From 1997
http:// www. dailyrepublican.com/chinesegot.html
March 7, 1997
Chinese Got Long Beach Deal!
By Staff Investigative Journalists
LONG BEACH DESK - The Long Beach Naval Station was tentatively placed on the Military Base Closure-List by president George Bush in 1991. President Bill Clinton, closed the naval base last in 1993. That resulted in the loss to Long Beach, California of 17,500 military and civilian jobs. The economic impact of the of loss was $52.5 million and drove the California economy into the tank. It has never recovered.
Between 1995-1996, during the heat of the Clinton-Gore Campaign fund raising activity, the Clinton administration actively intervened to make sure a Communist Chinese cargo container shipping interest got a too-good deal on a Long Beach, California, shipping terminal.
The Secretary of the Navy has formally turned the base over to the City of Long Beach.
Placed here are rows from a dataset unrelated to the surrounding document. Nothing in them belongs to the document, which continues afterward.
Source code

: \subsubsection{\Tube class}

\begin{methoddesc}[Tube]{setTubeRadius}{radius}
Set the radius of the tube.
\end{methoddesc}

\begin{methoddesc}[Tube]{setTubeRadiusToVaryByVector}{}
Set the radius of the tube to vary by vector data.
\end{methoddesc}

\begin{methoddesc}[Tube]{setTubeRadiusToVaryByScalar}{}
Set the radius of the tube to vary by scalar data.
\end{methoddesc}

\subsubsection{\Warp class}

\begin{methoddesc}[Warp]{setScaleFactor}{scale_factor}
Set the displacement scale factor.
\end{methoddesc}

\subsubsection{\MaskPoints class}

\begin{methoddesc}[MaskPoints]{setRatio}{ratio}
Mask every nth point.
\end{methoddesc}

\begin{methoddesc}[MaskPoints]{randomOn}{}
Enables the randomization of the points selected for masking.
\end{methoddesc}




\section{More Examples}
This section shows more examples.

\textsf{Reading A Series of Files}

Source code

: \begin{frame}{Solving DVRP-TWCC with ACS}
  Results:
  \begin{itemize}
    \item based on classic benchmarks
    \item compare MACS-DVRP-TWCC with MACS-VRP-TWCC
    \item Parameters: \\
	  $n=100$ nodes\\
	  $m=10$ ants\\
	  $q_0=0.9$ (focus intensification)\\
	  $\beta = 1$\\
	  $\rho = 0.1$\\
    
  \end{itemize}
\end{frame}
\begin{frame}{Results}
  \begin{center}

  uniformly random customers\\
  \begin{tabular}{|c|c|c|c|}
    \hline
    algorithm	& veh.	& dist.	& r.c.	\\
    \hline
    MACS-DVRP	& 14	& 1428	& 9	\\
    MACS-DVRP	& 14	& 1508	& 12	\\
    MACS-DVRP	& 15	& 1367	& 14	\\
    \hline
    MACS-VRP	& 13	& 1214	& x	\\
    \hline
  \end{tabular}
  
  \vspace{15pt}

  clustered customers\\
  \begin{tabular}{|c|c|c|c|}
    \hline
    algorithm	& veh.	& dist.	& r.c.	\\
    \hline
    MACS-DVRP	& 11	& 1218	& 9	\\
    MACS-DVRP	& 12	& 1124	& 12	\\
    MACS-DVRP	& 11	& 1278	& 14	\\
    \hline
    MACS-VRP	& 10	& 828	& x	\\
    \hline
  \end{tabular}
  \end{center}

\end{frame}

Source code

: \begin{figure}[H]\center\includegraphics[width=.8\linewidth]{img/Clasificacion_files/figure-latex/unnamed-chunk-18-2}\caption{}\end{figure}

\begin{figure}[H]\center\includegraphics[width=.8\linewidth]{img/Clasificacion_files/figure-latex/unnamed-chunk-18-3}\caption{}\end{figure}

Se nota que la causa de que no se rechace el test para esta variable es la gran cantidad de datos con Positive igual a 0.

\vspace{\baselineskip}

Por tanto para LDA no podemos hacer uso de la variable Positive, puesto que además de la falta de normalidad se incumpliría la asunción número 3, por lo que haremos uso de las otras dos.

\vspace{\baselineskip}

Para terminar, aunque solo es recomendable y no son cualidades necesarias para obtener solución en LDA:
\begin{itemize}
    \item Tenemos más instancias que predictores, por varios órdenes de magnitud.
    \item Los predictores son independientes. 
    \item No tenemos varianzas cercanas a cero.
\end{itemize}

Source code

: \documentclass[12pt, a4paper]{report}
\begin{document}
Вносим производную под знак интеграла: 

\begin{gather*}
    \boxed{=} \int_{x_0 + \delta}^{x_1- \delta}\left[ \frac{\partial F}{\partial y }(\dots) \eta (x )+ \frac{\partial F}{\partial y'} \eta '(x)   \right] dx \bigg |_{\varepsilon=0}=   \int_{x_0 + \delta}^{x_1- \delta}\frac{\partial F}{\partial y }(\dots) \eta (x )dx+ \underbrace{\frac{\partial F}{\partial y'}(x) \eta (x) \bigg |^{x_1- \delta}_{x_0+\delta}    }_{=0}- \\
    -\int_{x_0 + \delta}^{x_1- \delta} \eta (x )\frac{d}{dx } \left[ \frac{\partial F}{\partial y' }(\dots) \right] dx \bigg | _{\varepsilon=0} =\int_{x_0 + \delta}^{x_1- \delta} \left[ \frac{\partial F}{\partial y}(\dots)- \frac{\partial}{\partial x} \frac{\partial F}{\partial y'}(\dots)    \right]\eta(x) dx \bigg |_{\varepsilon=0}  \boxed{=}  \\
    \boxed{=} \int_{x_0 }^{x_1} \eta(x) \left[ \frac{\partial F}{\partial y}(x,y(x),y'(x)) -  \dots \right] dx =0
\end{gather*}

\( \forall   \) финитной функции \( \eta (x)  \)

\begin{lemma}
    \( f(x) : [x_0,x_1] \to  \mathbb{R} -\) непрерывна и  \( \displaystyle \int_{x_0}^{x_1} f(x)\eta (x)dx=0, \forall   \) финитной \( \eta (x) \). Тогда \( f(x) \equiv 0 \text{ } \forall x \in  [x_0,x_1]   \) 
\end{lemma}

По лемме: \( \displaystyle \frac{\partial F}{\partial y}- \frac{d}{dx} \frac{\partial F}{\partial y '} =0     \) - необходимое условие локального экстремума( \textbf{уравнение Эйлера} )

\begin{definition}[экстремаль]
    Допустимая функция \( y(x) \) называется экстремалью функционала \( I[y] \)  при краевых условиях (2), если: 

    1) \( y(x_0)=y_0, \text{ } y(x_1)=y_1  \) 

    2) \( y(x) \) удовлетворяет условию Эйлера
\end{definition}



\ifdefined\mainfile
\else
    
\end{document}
But, the Port of Long Beach has signed a letter of intent to lease the property to the China Ocean Shipping Co., a steamship line run by the Communist Chinese government.
The Navy base property is about to be leased to a Communist China-owned shipping company under an agreement that was only made possible by the intervention of the White House.
Forced by a court order, Port of Long Beach officials have now set March 12, 1997 for a new public hearing on plans to bulldoze the Naval Station and lease the property to the Comunist Chinese shipping company.
After a hearing before the court, a judge ruled last week that the deal had been rushed and proper procedures had not been in place.
Clinton was so eager to push the deal through that he met twice with Long Beach officials and once at a White House meeting in 1995 that included his then-chief of staff and the Pentagon's No. 2 official and others.
The deal finally approved by the Secretary of the Navy turns over control of the Long Beach Naval Station, with a value of at least $65 million, free of charge to the City of Long Beach. The city has agreed to lease it to the China Ocean Shipping Co. of the People's Republic of China.
The Chinese deal apparently went forward without a national security review by wither the CIA or National Security Council. The White House apparently avoided normal and routine government channels in pushing the deal through in 1995. '… there seemed to be no reason to check with the National Security Council on the decision …' White House spokesman Lanny Davis said.
However, the China Ocean Shipping Co. of the People's Republic of China has been actively involved in several recent controversies in addition to a Russian AK-47 gun-smuggling episode on the streets of Oakland, California. In another shocking incident in December, one of the company's ships plowed into a crowded boardwalk in New Orleans, injuring 116 people.
Then, in 1992, the shipping company was fined $400,000 in a violation of U.S. shipping law in connection with is practices involving bribery of government officials in order to avoid paying U.S. tariffs on its imports at United States ports of entry.
There is still more. Six of the company's ships were detained by the Navy and Coast Guard for violating international safety regulations just in the last year. The Coast Guard said, that is has placed the China Ocean Shipping Co. of the People's Republic of China on a target list of shippers to monitor and search.
Last summer China admitted that the China Ocean Shipping Co. was shipping 640 tons of raw waste from the United States to China when it suddenly decided to dump it into the open sea.
In 1993 U.S. Navy shadowed a China Ocean Shipping Co. ship passing in the Persian Gulf after U.S. intelligence warned it was suspected of carrying chemical weapons materials.
CIA director Robert Gates has said ' … any time you turn over an American port facility to a foreign-owned company, especially one with significant [Communist Chinese] government connection, then at least it ought to be vetted through national security agencies.'
A Navy Department career official said that no intelligence review was sought because the China Ocean Shipping Company's was not considered a security threat, by the Clinton White House.
The Chinese will lease the Long Beach Naval Station base for a 10 year term at a fee of $14.5 million per year. The Chinese will have the option to expand the perimeter of the operation onto another 150 acres of old Navy shipyards that will be developed at the City of Long Beach taxpayer's expense.
Officials at the Chinese shipping interest's headquarters in New Jersey and in Beijing refused to comment or respond to questions about president Clinton's involvement.